Parents have access to the calendar and prep materials. They can see the comments when the essays go home for revision.

But, by junior year, I do not directly involve parents. If a parent wants to meet with me, which occasionally happens, I absolutely welcome that and we can review the student’s work together. I’m available before or after school every day.


Kids sometimes have reasons why they will not approach teachers and someone still need support. As a parent if my kid needs me to step in I will. Handwriting essays is terrible.


Why? wrist deformity? Terrible, you say... Really? Didn't you do this as a kid and survive? God forbid your kid have to log off and actually focus on an on-paper task without eleventy digital distractions. Sorry for your not-loss; your kid's gonna be okay.
Anonymous
Anonymous wrote:I guess PP never had a kid miss days of school dues to illness.


I guess your kid has no friends and can't figure out how to ask them for notes? The assignments are typically online. If you need papers, ask. Teach your kid to advocate for themselves. This is a pathetic excuse.

And yes, my kids have missed school. They figured this out. Yours can too.
Anonymous
Anonymous wrote:
Anonymous wrote:
Anonymous wrote:
Anonymous wrote:
Anonymous wrote:
Anonymous wrote:At least at my child’s high school, lunch for the teachers is not considered a planning time. There is close to an hour for students and of that 30 minutes is available for students to go into any teachers and get help or use their extended time accommodation. There were years when my daughter would spend almost every day with her math teacher, as she would really struggled with that. Another year, my son spent a lot of time with his English teacher because he needed extra help with his writing and really strives to do his best. I was actually always really impressed with how willing teachers were to spend time with them.
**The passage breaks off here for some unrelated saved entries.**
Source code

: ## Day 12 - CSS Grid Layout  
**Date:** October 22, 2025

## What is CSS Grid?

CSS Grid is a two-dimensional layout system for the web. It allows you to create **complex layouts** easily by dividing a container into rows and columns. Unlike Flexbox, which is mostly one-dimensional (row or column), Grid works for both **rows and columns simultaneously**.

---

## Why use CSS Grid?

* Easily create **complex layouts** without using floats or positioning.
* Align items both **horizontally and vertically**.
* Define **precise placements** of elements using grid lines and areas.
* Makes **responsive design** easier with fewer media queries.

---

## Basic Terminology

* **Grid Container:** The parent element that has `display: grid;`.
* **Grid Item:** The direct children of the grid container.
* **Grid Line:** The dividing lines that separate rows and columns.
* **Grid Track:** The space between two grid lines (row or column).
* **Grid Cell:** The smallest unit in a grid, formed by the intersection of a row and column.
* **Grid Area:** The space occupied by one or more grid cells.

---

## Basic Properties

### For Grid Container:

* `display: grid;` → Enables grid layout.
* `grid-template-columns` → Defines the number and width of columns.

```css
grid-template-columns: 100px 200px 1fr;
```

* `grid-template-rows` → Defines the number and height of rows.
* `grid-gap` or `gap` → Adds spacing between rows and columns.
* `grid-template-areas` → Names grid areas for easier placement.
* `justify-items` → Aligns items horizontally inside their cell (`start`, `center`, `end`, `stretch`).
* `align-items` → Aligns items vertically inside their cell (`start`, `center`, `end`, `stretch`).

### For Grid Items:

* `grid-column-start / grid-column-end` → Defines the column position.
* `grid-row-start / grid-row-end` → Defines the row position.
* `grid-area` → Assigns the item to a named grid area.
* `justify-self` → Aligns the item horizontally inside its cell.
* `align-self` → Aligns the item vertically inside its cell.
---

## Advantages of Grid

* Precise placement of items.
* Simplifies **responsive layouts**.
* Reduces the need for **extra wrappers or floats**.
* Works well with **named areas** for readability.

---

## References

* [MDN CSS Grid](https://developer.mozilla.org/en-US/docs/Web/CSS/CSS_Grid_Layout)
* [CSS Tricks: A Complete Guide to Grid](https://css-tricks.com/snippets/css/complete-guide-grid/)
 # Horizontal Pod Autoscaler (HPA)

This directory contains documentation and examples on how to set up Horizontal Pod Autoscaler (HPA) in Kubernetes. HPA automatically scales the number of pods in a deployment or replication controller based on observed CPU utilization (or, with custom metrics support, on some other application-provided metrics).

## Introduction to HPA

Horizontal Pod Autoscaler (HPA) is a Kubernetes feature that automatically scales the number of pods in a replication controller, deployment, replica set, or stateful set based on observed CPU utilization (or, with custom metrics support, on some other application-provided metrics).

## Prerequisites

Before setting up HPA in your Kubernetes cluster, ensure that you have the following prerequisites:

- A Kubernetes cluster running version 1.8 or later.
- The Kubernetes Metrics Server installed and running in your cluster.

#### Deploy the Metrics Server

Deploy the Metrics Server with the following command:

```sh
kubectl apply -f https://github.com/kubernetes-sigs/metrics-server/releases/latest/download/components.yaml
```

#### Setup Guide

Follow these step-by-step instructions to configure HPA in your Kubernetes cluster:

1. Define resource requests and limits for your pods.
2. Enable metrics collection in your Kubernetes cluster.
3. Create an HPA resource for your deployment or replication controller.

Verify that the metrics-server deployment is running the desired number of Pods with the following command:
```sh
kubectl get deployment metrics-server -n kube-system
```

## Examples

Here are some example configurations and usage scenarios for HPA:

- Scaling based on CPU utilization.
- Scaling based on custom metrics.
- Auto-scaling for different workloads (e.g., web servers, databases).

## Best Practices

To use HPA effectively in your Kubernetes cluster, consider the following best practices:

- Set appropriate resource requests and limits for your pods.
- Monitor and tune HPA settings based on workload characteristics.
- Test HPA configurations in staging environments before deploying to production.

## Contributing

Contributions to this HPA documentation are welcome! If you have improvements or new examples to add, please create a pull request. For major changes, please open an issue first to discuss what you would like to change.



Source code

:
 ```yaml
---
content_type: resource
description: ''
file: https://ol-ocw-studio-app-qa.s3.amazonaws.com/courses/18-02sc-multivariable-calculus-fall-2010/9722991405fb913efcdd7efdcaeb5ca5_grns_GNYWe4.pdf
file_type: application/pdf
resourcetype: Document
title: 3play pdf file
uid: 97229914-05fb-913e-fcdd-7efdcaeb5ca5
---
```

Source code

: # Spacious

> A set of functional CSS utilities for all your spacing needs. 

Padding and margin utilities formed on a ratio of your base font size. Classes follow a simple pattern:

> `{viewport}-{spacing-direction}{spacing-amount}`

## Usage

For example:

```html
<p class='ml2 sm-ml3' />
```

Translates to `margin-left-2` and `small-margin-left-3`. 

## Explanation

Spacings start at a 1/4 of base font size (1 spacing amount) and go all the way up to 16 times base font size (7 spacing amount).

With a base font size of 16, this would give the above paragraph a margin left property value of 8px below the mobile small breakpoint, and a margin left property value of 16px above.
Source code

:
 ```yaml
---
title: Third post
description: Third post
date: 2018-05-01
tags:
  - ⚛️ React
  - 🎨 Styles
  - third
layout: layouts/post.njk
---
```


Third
Is it not like this at all schools? One child graduated this year and my other child last year so this is all very recent information.


Not in MCPS.


That’s the case at WJ. It’s not great for either teachers or kids because the kids don’t get to eat lunch if they missed school due to illness -/ lunch is used to make up missed assignments.


It's like this at Einstein as well.


At Einstein, it depends on the teacher. We've only had a few teachers available at lunch. They often have a free day in class and that's when they do the make up or weeks later. We've only had a few that are willing to provide help at lunch. Most refuse.
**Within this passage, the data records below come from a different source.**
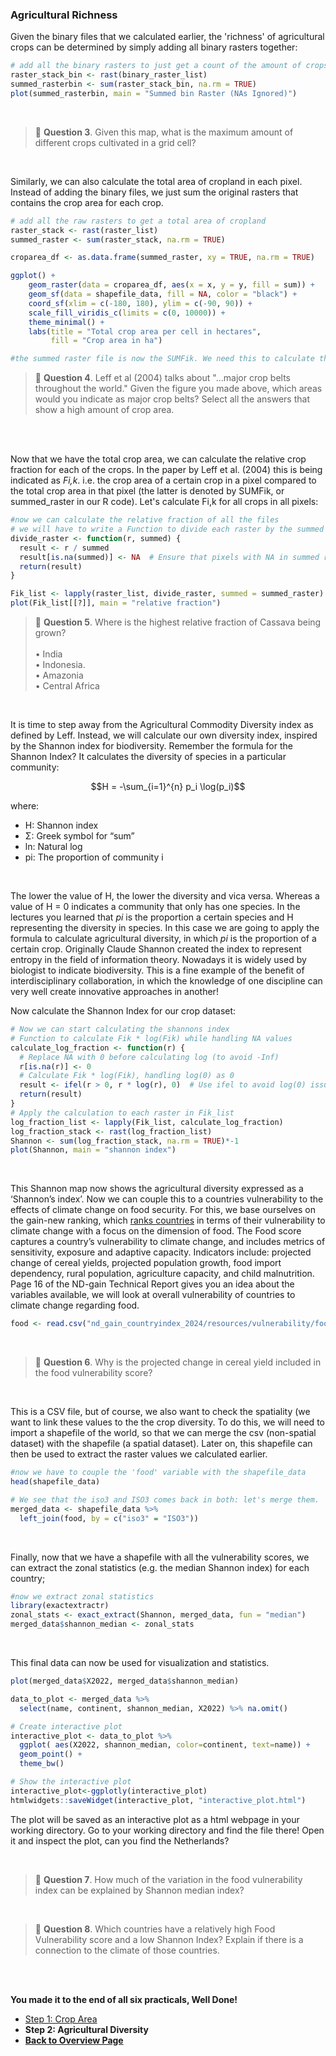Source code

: ### Agricultural Richness

Given the binary files that we calculated earlier, the 'richness' of agricultural crops can be determined by simply adding all binary rasters together:

```R
# add all the binary rasters to just get a count of the amount of crops in a certain pixel: 
raster_stack_bin <- rast(binary_raster_list)
summed_rasterbin <- sum(raster_stack_bin, na.rm = TRUE)
plot(summed_rasterbin, main = "Summed bin Raster (NAs Ignored)")
```

<br />

> 📝 **Question 3**. Given this map, what is the maximum amount of different crops cultivated in a grid cell? <br />
<br />

Similarly, we can also calculate the total area of cropland in each pixel. Instead of adding the binary files, we just sum the original rasters that contains the crop area for each crop.

```R
# add all the raw rasters to get a total area of cropland
raster_stack <- rast(raster_list)
summed_raster <- sum(raster_stack, na.rm = TRUE)

croparea_df <- as.data.frame(summed_raster, xy = TRUE, na.rm = TRUE)

ggplot() +
    geom_raster(data = croparea_df, aes(x = x, y = y, fill = sum)) +
    geom_sf(data = shapefile_data, fill = NA, color = "black") +
    coord_sf(xlim = c(-180, 180), ylim = c(-90, 90)) +
    scale_fill_viridis_c(limits = c(0, 10000)) +
    theme_minimal() +
    labs(title = "Total crop area per cell in hectares",
         fill = "Crop area in ha")

#the summed raster file is now the SUMFik. We need this to calculate the Fi,k as defined by Leff et al, i.e. the relative crop fraction for each of the crops.
```

> 📝 **Question 4**. Leff et al (2004) talks about "...major crop belts throughout the world." Given the figure you made above, which areas would you indicate as major crop belts? Select all the answers that show a high amount of crop area. <br />
<br />

<br />

Now that we have the total crop area, we can calculate the relative crop fraction for each of the crops. In the paper by Leff et al. (2004) this is being indicated as *Fi,k*. i.e. the crop area of a certain crop in a pixel compared to the total crop area in that pixel (the latter is denoted by SUMFik, or summed_raster in our R code). Let's calculate Fi,k for all crops in all pixels:

```R 
#now we can calculate the relative fraction of all the files
# we will have to write a Function to divide each raster by the summed raster, handle NAs in the summed raster
divide_raster <- function(r, summed) {
  result <- r / summed
  result[is.na(summed)] <- NA  # Ensure that pixels with NA in summed raster remain NA
  return(result)
}

Fik_list <- lapply(raster_list, divide_raster, summed = summed_raster)
plot(Fik_list[[?]], main = "relative fraction")
```

> 📝 **Question 5**. Where is the highest relative fraction of Cassava being grown? <br />
> <br />
> • India <br />
> • Indonesia. <br />
> • Amazonia  <br />
> • Central Africa <br />

<br />

It is time to step away from the Agricultural Commodity Diversity index as defined by Leff. Instead, we will calculate our own diversity index, inspired by the Shannon index for biodiversity. Remember the formula for the Shannon Index? It calculates the diversity of species in a particular community:

$$H = -\sum_{i=1}^{n}  p_i  \log(p_i)$$

where:
- H: Shannon index
- Σ: Greek symbol for “sum”
- ln: Natural log
- pi: The proportion of community i

<br />

The lower the value of H, the lower the diversity and vica versa. Whereas a value of H = 0 indicates a community that only has one species. In the lectures you learned that *pi* is the proportion a certain species and H representing the diversity in species. In this case we are going to apply the formula to calculate agricultural diversity, in which *pi* is the proportion of a certain crop. Originally Claude Shannon created the index to represent entropy in the field of information theory. Nowadays it is widely used by biologist to indicate biodiversity. This is a fine example of the benefit of interdisciplinary collaboration, in which the knowledge of one discipline can very well create innovative approaches in another!

Now calculate the Shannon Index for our crop dataset:


```R
# Now we can start calculating the shannons index
# Function to calculate Fik * log(Fik) while handling NA values
calculate_log_fraction <- function(r) {
  # Replace NA with 0 before calculating log (to avoid -Inf)
  r[is.na(r)] <- 0
  # Calculate Fik * log(Fik), handling log(0) as 0
  result <- ifel(r > 0, r * log(r), 0)  # Use ifel to avoid log(0) issue
  return(result)
}
# Apply the calculation to each raster in Fik_list
log_fraction_list <- lapply(Fik_list, calculate_log_fraction)
log_fraction_stack <- rast(log_fraction_list)
Shannon <- sum(log_fraction_stack, na.rm = TRUE)*-1
plot(Shannon, main = "shannon index")
```

<br />

This Shannon map now shows the agricultural diversity expressed as a ‘Shannon’s index’. Now we can couple this to a countries vulnerability to the effects of climate change on food security. For this, we base ourselves on the gain-new ranking, which [ranks countries](https://gain-new.crc.nd.edu/ranking/vulnerability/food) in terms of their vulnerability to climate change with a focus on the dimension of food. 
The Food score captures a country’s vulnerability to climate change, and includes metrics of sensitivity, exposure and adaptive capacity. Indicators include: projected change of cereal yields, projected population growth, food import dependency, rural population, agriculture capacity, and child malnutrition. Page 16 of the ND-gain Technical Report gives you an idea about the variables available, we will look at overall vulnerability of countries to climate change regarding food.

```R  
food <- read.csv("nd_gain_countryindex_2024/resources/vulnerability/food.csv")
```

<br />

> 📝 **Question 6**. Why is the projected change in cereal yield included in the food vulnerability score? <br />
<br />

This is a CSV file, but of course, we also want to check the spatiality (we want to link these values to the the crop diversity. To do this, we will need to import a shapefile of the world, so that we can merge the csv (non-spatial dataset) with the shapefile (a spatial dataset). Later on, this shapefile can then be used to extract the raster values we calculated earlier.

```R 
#now we have to couple the 'food' variable with the shapefile_data
head(shapefile_data)

# We see that the iso3 and ISO3 comes back in both: let's merge them. 
merged_data <- shapefile_data %>%
  left_join(food, by = c("iso3" = "ISO3"))
```

<br />

Finally, now that we have a shapefile with all the vulnerability scores, we can extract the zonal statistics (e.g. the median Shannon index) for each country;

```R
#now we extract zonal statistics
library(exactextractr)
zonal_stats <- exact_extract(Shannon, merged_data, fun = "median")
merged_data$shannon_median <- zonal_stats
```

<br />

This final data can now be used for visualization and statistics.


```R 
plot(merged_data$X2022, merged_data$shannon_median)

data_to_plot <- merged_data %>%
  select(name, continent, shannon_median, X2022) %>% na.omit()

# Create interactive plot
interactive_plot <- data_to_plot %>%
  ggplot( aes(X2022, shannon_median, color=continent, text=name)) +
  geom_point() +
  theme_bw()

# Show the interactive plot
interactive_plot<-ggplotly(interactive_plot)
htmlwidgets::saveWidget(interactive_plot, "interactive_plot.html")
```

The plot will be saved as an interactive plot as a html webpage in your working directory. Go to your working directory and find the file there!
Open it and inspect the plot, can you find the Netherlands?

<br />

> 📝 **Question 7**. How much of the variation in the food vulnerability index can be explained by Shannon median index? <br />

<br />

> 📝 **Question 8**. Which countries have a relatively high Food Vulnerability score and a low Shannon Index? Explain if there is a connection to the climate of those countries. <br />
<br />

<br />



**You made it to the end of all six practicals, Well Done!**

<nav>
  <ul>
    <li><a href="intro.html">Step 1: Crop Area</a></li>
    <li><strong>Step 2: Agricultural Diversity</strong></li>
    <li><a href="../"><b>Back to Overview Page</b></a></li>
  </ul>
</nav>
Listen... your bratty little kid needs to turn their work in on time. The teacher did their job: your kid got taught, got the assignment, got the deadline. If they blew it, tough. This BS about how teachers need to spend their lunch breaks giving your gobshite kid twelve extra chances to do their work is absolute nonsense, and I say this as someone whose kid spent the better part of this past semester being exactly this sort of flaky, slacking gobshite. I let them get the grades they deserved. They learned.
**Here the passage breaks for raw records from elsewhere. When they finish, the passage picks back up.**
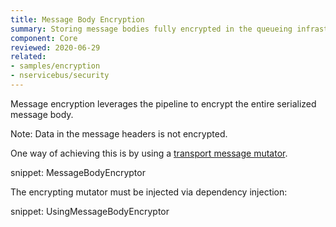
 ```yaml
---
title: Message Body Encryption
summary: Storing message bodies fully encrypted in the queueing infrastructure
component: Core
reviewed: 2020-06-29
related:
- samples/encryption
- nservicebus/security
---
```



Message encryption leverages the pipeline to encrypt the entire serialized message body.

Note: Data in the message headers is not encrypted.

One way of achieving this is by using a [transport message mutator](/nservicebus/pipeline/message-mutators.md#transport-messages-mutators).

snippet: MessageBodyEncryptor

The encrypting mutator must be injected via dependency injection:

snippet: UsingMessageBodyEncryptor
Actions have consequences. If you blow off your duties at your job, do you expect your boss to give up their lunch break to accommodate make ups? Of course not! That would be absurd. Which is why it's equally absurd that we're giving highschoolers a false sense of security in their slacking. Do the work the right way, the first time, and there's no trouble.

And if you're talking about "help" needed to actually do the work, maybe your kid needs to drop down a level, or get a tutor, or both. Again, not the teacher's job to make sure your kid is prepared and supported. That's our job as the parents. Discipline and support structures are PARENT responsibilities, so quit shifting them to the already-overburdened teachers.


If someone at work is having trouble with the assignment, I expect them to
reach out for help. I expect the person who was solicited to make time and with them. I hate when people make half analogies. If you are going to compare school to work, then follow through.
Anonymous
Anonymous wrote:
Anonymous wrote:I guess PP never had a kid miss days of school dues to illness.


I guess your kid has no friends and can't figure out how to ask them for notes? The assignments are typically online. If you need papers, ask. Teach your kid to advocate for themselves. This is a pathetic excuse.

And yes, my kids have missed school. They figured this out. Yours can too.


I guess your kids’ classes are so easy they didn’t need to be taught a lesson. I guess you don’t need a teacher at all.
Anonymous
Anonymous wrote:
Anonymous wrote:I guess PP never had a kid miss days of school dues to illness.


I guess your kid has no friends and can't figure out how to ask them for notes? The assignments are typically online. If you need papers, ask. Teach your kid to advocate for themselves. This is a pathetic excuse.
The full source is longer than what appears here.